Pictures stay out of the copy. Everything else in the records must be repeated exactly.

----

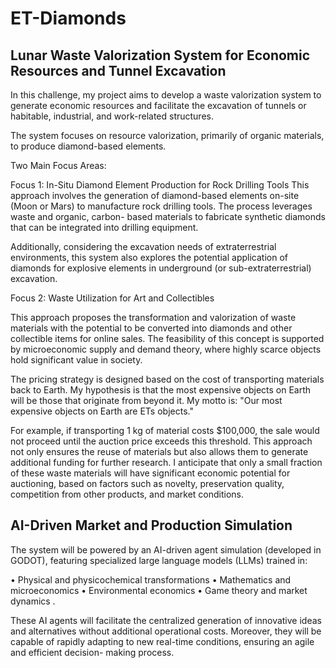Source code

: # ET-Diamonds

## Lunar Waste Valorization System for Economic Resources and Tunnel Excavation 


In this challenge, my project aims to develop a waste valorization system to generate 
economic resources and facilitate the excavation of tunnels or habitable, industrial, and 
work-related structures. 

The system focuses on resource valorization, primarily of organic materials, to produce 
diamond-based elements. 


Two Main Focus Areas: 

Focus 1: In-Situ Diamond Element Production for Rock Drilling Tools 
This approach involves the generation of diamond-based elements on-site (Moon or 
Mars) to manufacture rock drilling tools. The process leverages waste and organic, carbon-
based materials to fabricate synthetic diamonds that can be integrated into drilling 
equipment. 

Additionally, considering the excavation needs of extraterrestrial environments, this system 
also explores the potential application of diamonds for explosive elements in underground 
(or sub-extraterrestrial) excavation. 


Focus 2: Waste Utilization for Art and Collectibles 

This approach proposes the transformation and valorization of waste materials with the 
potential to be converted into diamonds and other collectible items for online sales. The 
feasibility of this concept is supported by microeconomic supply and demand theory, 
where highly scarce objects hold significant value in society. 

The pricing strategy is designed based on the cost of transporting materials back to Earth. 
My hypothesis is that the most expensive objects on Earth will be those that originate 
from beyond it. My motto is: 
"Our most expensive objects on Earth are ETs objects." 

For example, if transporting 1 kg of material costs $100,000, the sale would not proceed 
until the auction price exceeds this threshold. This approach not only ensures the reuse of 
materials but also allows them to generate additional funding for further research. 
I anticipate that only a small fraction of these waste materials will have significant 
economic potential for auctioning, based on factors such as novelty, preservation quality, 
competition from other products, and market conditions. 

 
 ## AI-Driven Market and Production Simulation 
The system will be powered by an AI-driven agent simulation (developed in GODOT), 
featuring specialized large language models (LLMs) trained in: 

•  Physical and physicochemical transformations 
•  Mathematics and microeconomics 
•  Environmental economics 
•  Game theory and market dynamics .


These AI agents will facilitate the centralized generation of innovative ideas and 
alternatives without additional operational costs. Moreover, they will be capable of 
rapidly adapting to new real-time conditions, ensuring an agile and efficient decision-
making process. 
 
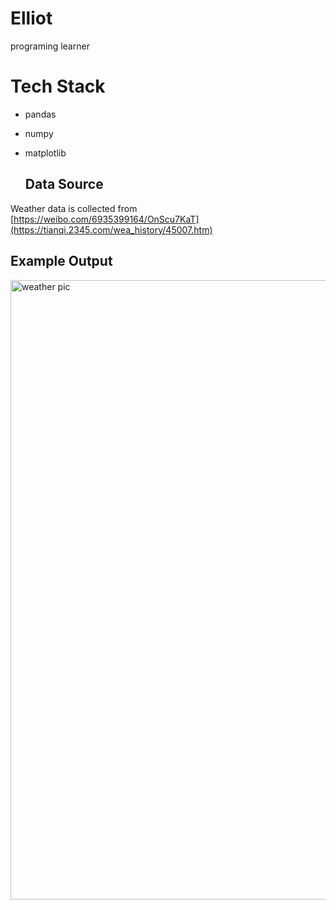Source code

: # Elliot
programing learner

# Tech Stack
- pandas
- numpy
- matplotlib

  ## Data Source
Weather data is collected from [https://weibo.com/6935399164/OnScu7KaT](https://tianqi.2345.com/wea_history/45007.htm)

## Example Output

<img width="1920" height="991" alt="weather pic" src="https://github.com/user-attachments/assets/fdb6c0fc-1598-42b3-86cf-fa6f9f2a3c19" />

----

● Finished exercise
Source code

: # ET-Diamonds

## Lunar Waste Valorization System for Economic Resources and Tunnel Excavation 


In this challenge, my project aims to develop a waste valorization system to generate 
economic resources and facilitate the excavation of tunnels or habitable, industrial, and 
work-related structures. 

The system focuses on resource valorization, primarily of organic materials, to produce 
diamond-based elements. 


Two Main Focus Areas: 

Focus 1: In-Situ Diamond Element Production for Rock Drilling Tools 
This approach involves the generation of diamond-based elements on-site (Moon or 
Mars) to manufacture rock drilling tools. The process leverages waste and organic, carbon-
based materials to fabricate synthetic diamonds that can be integrated into drilling 
equipment. 

Additionally, considering the excavation needs of extraterrestrial environments, this system 
also explores the potential application of diamonds for explosive elements in underground 
(or sub-extraterrestrial) excavation. 


Focus 2: Waste Utilization for Art and Collectibles 

This approach proposes the transformation and valorization of waste materials with the 
potential to be converted into diamonds and other collectible items for online sales. The 
feasibility of this concept is supported by microeconomic supply and demand theory, 
where highly scarce objects hold significant value in society. 

The pricing strategy is designed based on the cost of transporting materials back to Earth. 
My hypothesis is that the most expensive objects on Earth will be those that originate 
from beyond it. My motto is: 
"Our most expensive objects on Earth are ETs objects." 

For example, if transporting 1 kg of material costs $100,000, the sale would not proceed 
until the auction price exceeds this threshold. This approach not only ensures the reuse of 
materials but also allows them to generate additional funding for further research. 
I anticipate that only a small fraction of these waste materials will have significant 
economic potential for auctioning, based on factors such as novelty, preservation quality, 
competition from other products, and market conditions. 

 
 ## AI-Driven Market and Production Simulation 
The system will be powered by an AI-driven agent simulation (developed in GODOT), 
featuring specialized large language models (LLMs) trained in: 

•  Physical and physicochemical transformations 
•  Mathematics and microeconomics 
•  Environmental economics 
•  Game theory and market dynamics .


These AI agents will facilitate the centralized generation of innovative ideas and 
alternatives without additional operational costs. Moreover, they will be capable of 
rapidly adapting to new real-time conditions, ensuring an agile and efficient decision-
making process. 
 
Source code

: # Elliot
programing learner

# Tech Stack
- pandas
- numpy
- matplotlib

  ## Data Source
Weather data is collected from [https://weibo.com/6935399164/OnScu7KaT](https://tianqi.2345.com/wea_history/45007.htm)

## Example Output

<img width="1920" height="991" alt="weather pic" src="https://github.com/user-attachments/assets/fdb6c0fc-1598-42b3-86cf-fa6f9f2a3c19" />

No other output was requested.